> Data supplied
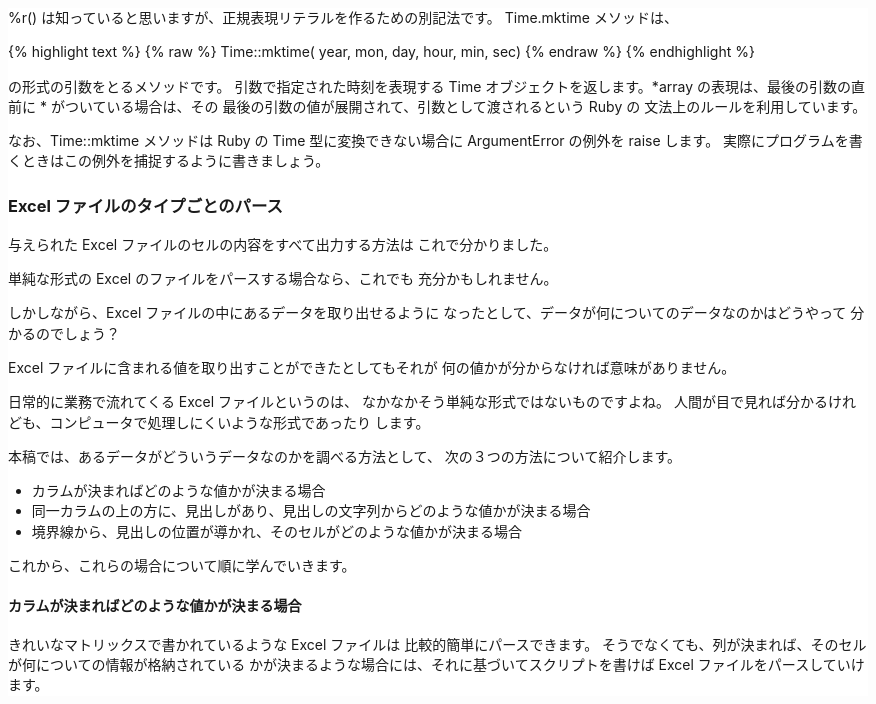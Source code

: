 
%r() は知っていると思いますが、正規表現リテラルを作るための別記法です。
Time.mktime メソッドは、

{% highlight text %}
{% raw %}
Time::mktime( year, mon, day, hour, min, sec)
{% endraw %}
{% endhighlight %}


の形式の引数をとるメソッドです。
引数で指定された時刻を表現する Time オブジェクトを返します。*array 
の表現は、最後の引数の直前に * がついている場合は、その
最後の引数の値が展開されて、引数として渡されるという Ruby の
文法上のルールを利用しています。

なお、Time::mktime メソッドは Ruby の Time 型に変換できない場合に
ArgumentError の例外を raise します。
実際にプログラムを書くときはこの例外を捕捉するように書きましょう。

### Excel ファイルのタイプごとのパース

与えられた Excel ファイルのセルの内容をすべて出力する方法は
これで分かりました。

単純な形式の Excel のファイルをパースする場合なら、これでも
充分かもしれません。

しかしながら、Excel ファイルの中にあるデータを取り出せるように
なったとして、データが何についてのデータなのかはどうやって
分かるのでしょう？

Excel ファイルに含まれる値を取り出すことができたとしてもそれが
何の値かが分からなければ意味がありません。

日常的に業務で流れてくる Excel ファイルというのは、
なかなかそう単純な形式ではないものですよね。
人間が目で見れば分かるけれども、コンピュータで処理しにくいような形式であったり
します。

本稿では、あるデータがどういうデータなのかを調べる方法として、
次の３つの方法について紹介します。

* カラムが決まればどのような値かが決まる場合
* 同一カラムの上の方に、見出しがあり、見出しの文字列からどのような値かが決まる場合
* 境界線から、見出しの位置が導かれ、そのセルがどのような値かが決まる場合


これから、これらの場合について順に学んでいきます。

#### カラムが決まればどのような値かが決まる場合

きれいなマトリックスで書かれているような Excel ファイルは
比較的簡単にパースできます。
そうでなくても、列が決まれば、そのセルが何についての情報が格納されている
かが決まるような場合には、それに基づいてスクリプトを書けば
Excel ファイルをパースしていけます。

> Description of the task
Word for word, restate the line that contains "単純な形式の Excel のファイルをパースする場合なら、これでも" and each line after it, up to and including the last line of the listing; include nothing else.

> Solution for this task
単純な形式の Excel のファイルをパースする場合なら、これでも
充分かもしれません。

しかしながら、Excel ファイルの中にあるデータを取り出せるように
なったとして、データが何についてのデータなのかはどうやって
分かるのでしょう？

Excel ファイルに含まれる値を取り出すことができたとしてもそれが
何の値かが分からなければ意味がありません。

日常的に業務で流れてくる Excel ファイルというのは、
なかなかそう単純な形式ではないものですよね。
人間が目で見れば分かるけれども、コンピュータで処理しにくいような形式であったり
します。

本稿では、あるデータがどういうデータなのかを調べる方法として、
次の３つの方法について紹介します。

* カラムが決まればどのような値かが決まる場合
* 同一カラムの上の方に、見出しがあり、見出しの文字列からどのような値かが決まる場合
* 境界線から、見出しの位置が導かれ、そのセルがどのような値かが決まる場合


これから、これらの場合について順に学んでいきます。

#### カラムが決まればどのような値かが決まる場合

きれいなマトリックスで書かれているような Excel ファイルは
比較的簡単にパースできます。
そうでなくても、列が決まれば、そのセルが何についての情報が格納されている
かが決まるような場合には、それに基づいてスクリプトを書けば
Excel ファイルをパースしていけます。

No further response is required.